- Church: Anglican Church of Rwanda Anglican Church in North America
- Previous post(s): Missionary Bishop, Anglican Mission in America

Orders
- Consecration: January 29, 2000 by Emmanuel Kolini

Personal details
- Born: June 13, 1930 St. Louis, Missouri
- Died: November 23, 2022 (aged 92) Pittsburgh, Pennsylvania
- Spouse: Blanche Kostka ​ ​(m. 1959; died 2020)​

= John Rodgers (theologian) =

American Anglican theologian (1930–2022)

John Hewitt Rodgers Jr. (1930–2022) was an American Anglican theologian and bishop. The author of multiple commentaries on the Thirty-Nine Articles of Religion, he was a founding faculty member at Trinity School for Ministry and served as its dean and president from 1978 to 1990. In 2000, he played a role in the global Anglican realignment when he was consecrated as a bishop of the Anglican Church of Rwanda to oversee congregations in North America through the Anglican Mission in America.

==Early life and education==
Rodgers was born in St. Louis in 1930 to John H. Rodgers Sr. and Amanda Hancock Rich. Raised Presbyterian, he was confirmed in the Episcopal Church as a teenager. Rodgers graduated from the U.S. Naval Academy and served in the U.S. Marine Corps in Okinawa prior to his calling to ordained ministry. After receiving an M.Div. from Virginia Theological Seminary, Rodgers served at an Episcopal parish in Washington, D.C., where he met his future wife, Blanche Kostka. They married in 1959 and had four children. Rodgers then moved to Switzerland, where he earned a Th.D. from the University of Basel while studying under theologian Karl Barth. His early research was on the work of Scottish theologian P. T. Forsyth.

==Academic career==
Rodgers returned to VTS as a professor of systematic theology in 1963 and spent 13 years there, becoming "known throughout the Anglican Communion as one of its foremost Evangelical theologians," according to the Pittsburgh Post-Gazette. Rodgers also became a voice for theological conservatism within the Episcopal Church. In 1976, he left VTS to become the first senior professor at Trinity Episcopal School for Ministry in Ambridge, Pennsylvania, a new seminary born out of the evangelical and charismatic renewal movements in the Episcopal Church. In 1978, he succeeded founding dean Alfred Stanway as dean and president of Trinity.

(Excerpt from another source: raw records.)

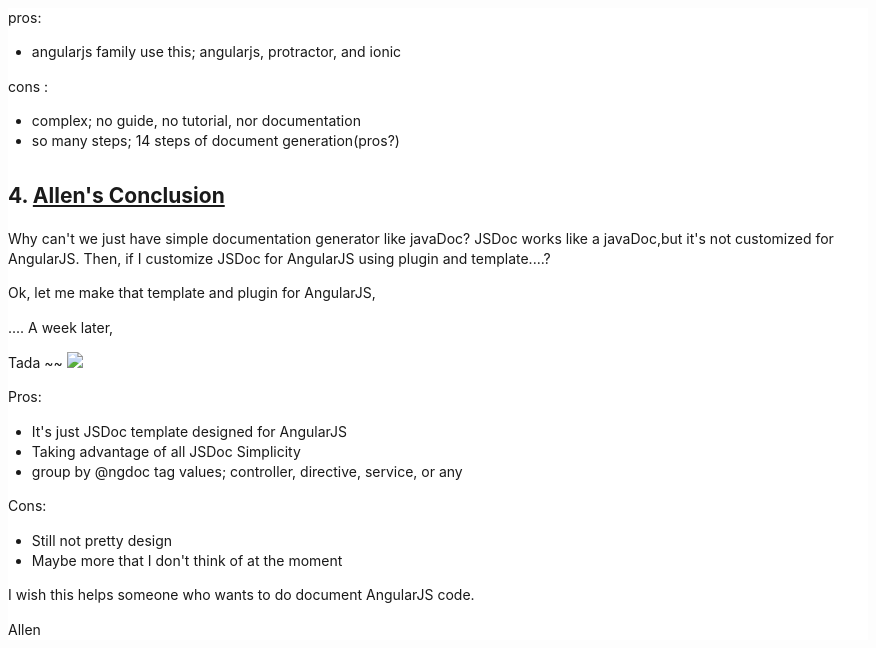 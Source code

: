  pros:  

 * angularjs family use this; angularjs, protractor, and ionic

 cons :   

 * complex; no guide, no tutorial, nor documentation
 * so many steps; 14 steps of document generation(pros?)

## 4. [Allen's Conclusion](https://github.com/allenhwkim/angular-jsdoc)

 Why can't we just have simple documentation generator like javaDoc?
 JSDoc works like a javaDoc,but it's not customized for AngularJS.
 Then, if I customize JSDoc for AngularJS using plugin and template....?

 Ok, let me make that template and plugin for AngularJS, 

 .... A week later, 

 Tada ~~
 <a href="https://github.com/allenhwkim/angular-jsdoc">
 <img src=http://i.imgur.com/FPo9x25.gif width="50%" />
 </a>

 Pros:  

 * It's just JSDoc template designed for AngularJS
 * Taking advantage of all JSDoc Simplicity
 * group by @ngdoc tag values; controller, directive, service, or any

 Cons:  

 * Still not pretty design
 * Maybe more that I don't think of at the moment

 I wish this helps someone who wants to do document AngularJS code.

 Allen

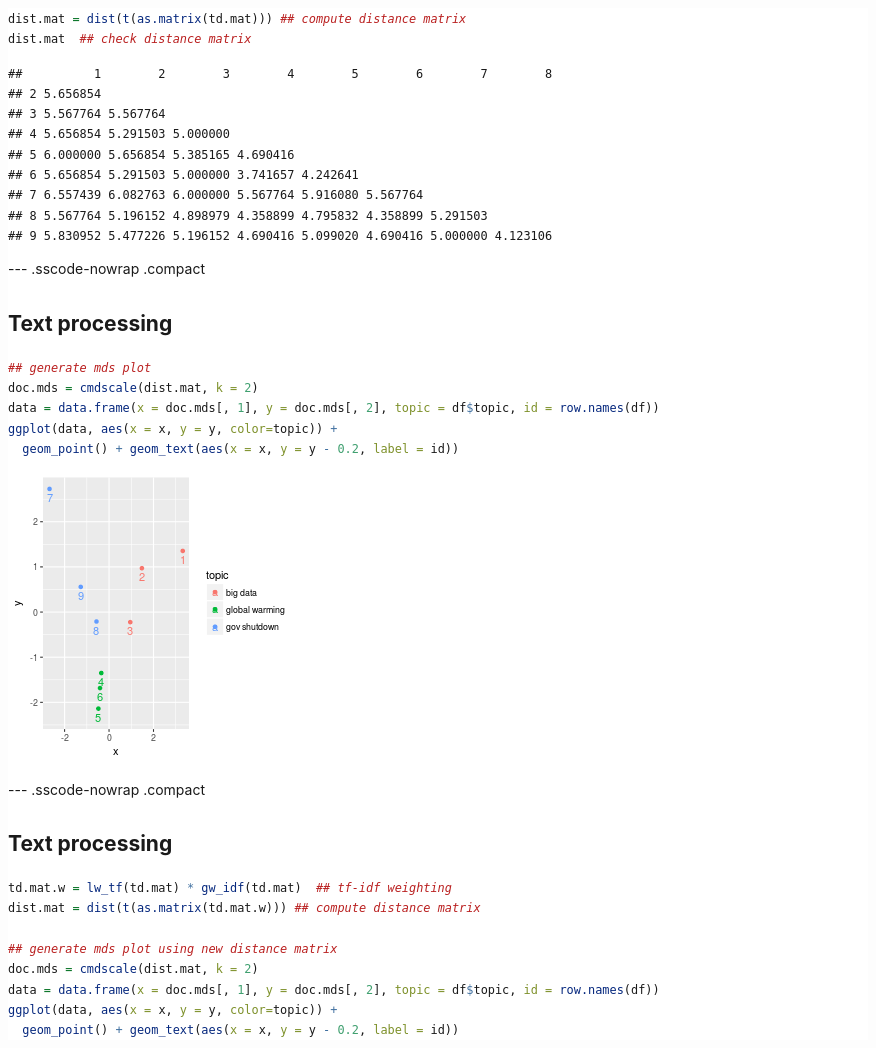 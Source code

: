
 ```r
dist.mat = dist(t(as.matrix(td.mat))) ## compute distance matrix
dist.mat  ## check distance matrix
```

```
##          1        2        3        4        5        6        7        8
## 2 5.656854                                                               
## 3 5.567764 5.567764                                                      
## 4 5.656854 5.291503 5.000000                                             
## 5 6.000000 5.656854 5.385165 4.690416                                    
## 6 5.656854 5.291503 5.000000 3.741657 4.242641                           
## 7 6.557439 6.082763 6.000000 5.567764 5.916080 5.567764                  
## 8 5.567764 5.196152 4.898979 4.358899 4.795832 4.358899 5.291503         
## 9 5.830952 5.477226 5.196152 4.690416 5.099020 4.690416 5.000000 4.123106
```

--- .sscode-nowrap .compact
## Text processing

```r
## generate mds plot
doc.mds = cmdscale(dist.mat, k = 2)
data = data.frame(x = doc.mds[, 1], y = doc.mds[, 2], topic = df$topic, id = row.names(df))
ggplot(data, aes(x = x, y = y, color=topic)) + 
  geom_point() + geom_text(aes(x = x, y = y - 0.2, label = id))
```

![plot of chunk class08-chunk-11](assets/fig/class08-chunk-11-1.png)

--- .sscode-nowrap .compact
## Text processing

```r
td.mat.w = lw_tf(td.mat) * gw_idf(td.mat)  ## tf-idf weighting
dist.mat = dist(t(as.matrix(td.mat.w))) ## compute distance matrix

## generate mds plot using new distance matrix
doc.mds = cmdscale(dist.mat, k = 2)
data = data.frame(x = doc.mds[, 1], y = doc.mds[, 2], topic = df$topic, id = row.names(df))
ggplot(data, aes(x = x, y = y, color=topic)) + 
  geom_point() + geom_text(aes(x = x, y = y - 0.2, label = id))
```
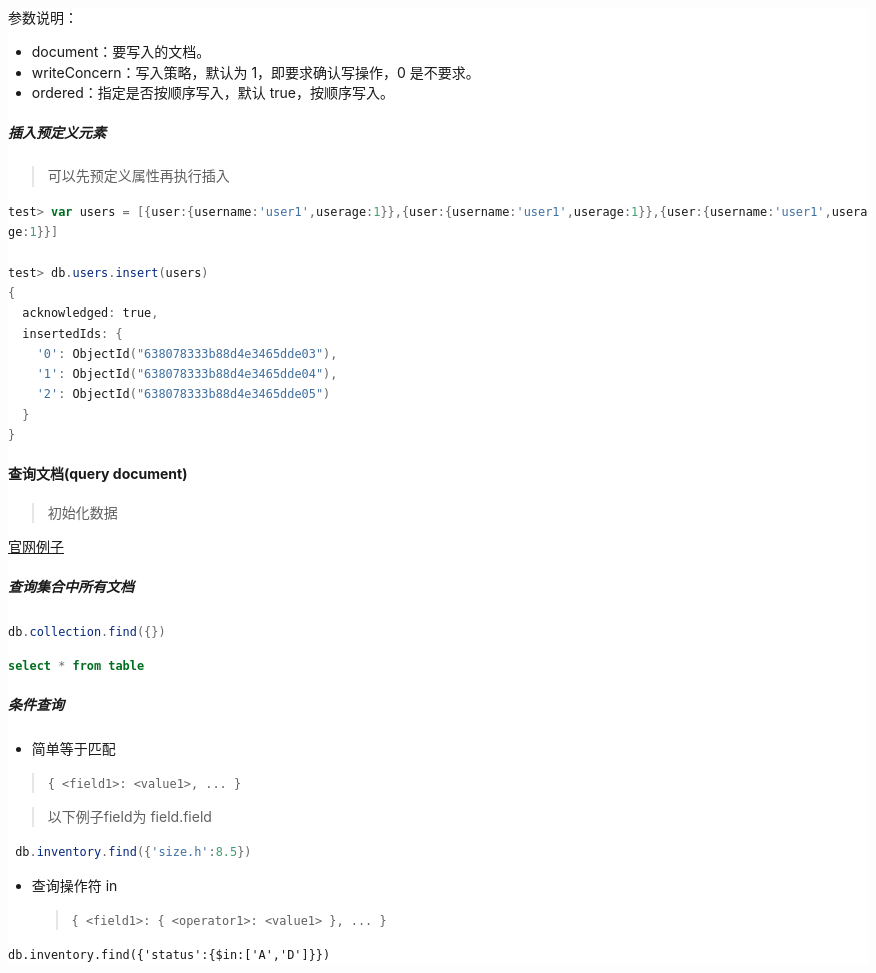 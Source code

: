 参数说明：

- document：要写入的文档。
- writeConcern：写入策略，默认为 1，即要求确认写操作，0 是不要求。
- ordered：指定是否按顺序写入，默认 true，按顺序写入。

##### 插入预定义元素

> 可以先预定义属性再执行插入

```powershell
test> var users = [{user:{username:'user1',userage:1}},{user:{username:'user1',userage:1}},{user:{username:'user1',userage:1}}]

test> db.users.insert(users)
{
  acknowledged: true,
  insertedIds: {
    '0': ObjectId("638078333b88d4e3465dde03"),
    '1': ObjectId("638078333b88d4e3465dde04"),
    '2': ObjectId("638078333b88d4e3465dde05")
  }
}
```



#### 查询文档(query document)

> 初始化数据

[官网例子]([https://www.mongodb.com/docs/v3.6/tutorial/query-documents/)

##### 查询集合中所有文档

```powershell
db.collection.find({})
```

```sql
select * from table
```

##### 条件查询

- 简单等于匹配

> `{ <field1>: <value1>, ... }`

>以下例子field为  field.field

```powershell
 db.inventory.find({'size.h':8.5})
```

- 查询操作符 in

  > `{ <field1>: { <operator1>: <value1> }, ... }`

```shell
db.inventory.find({'status':{$in:['A','D']}})
```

According to Mark Michael, "Rodgers led Trinity through a season of dramatic growth, molding it into a bastion of conservative evangelical thought, as exemplified by his most important work, The Faith of Anglicans, a massive commentary on the Thirty-Nine Articles. Rodgers was also a firm supporter of the charismatic movement, and an outspoken advocate for orthodoxy in the Episcopal Church, especially in matters of human sexuality." Rodgers' commentary on the Articles was "conceived . . . as a catechetical tool," according to Oliver O'Donovan. "[I]f you want to understand what the core issues of Christian principle are, pick up Rodgers."

Rodgers also served as a leader in the ecumenical dialogues that led to the intercommunion agreement between the Episcopal Church and the Evangelical Lutheran Church in America.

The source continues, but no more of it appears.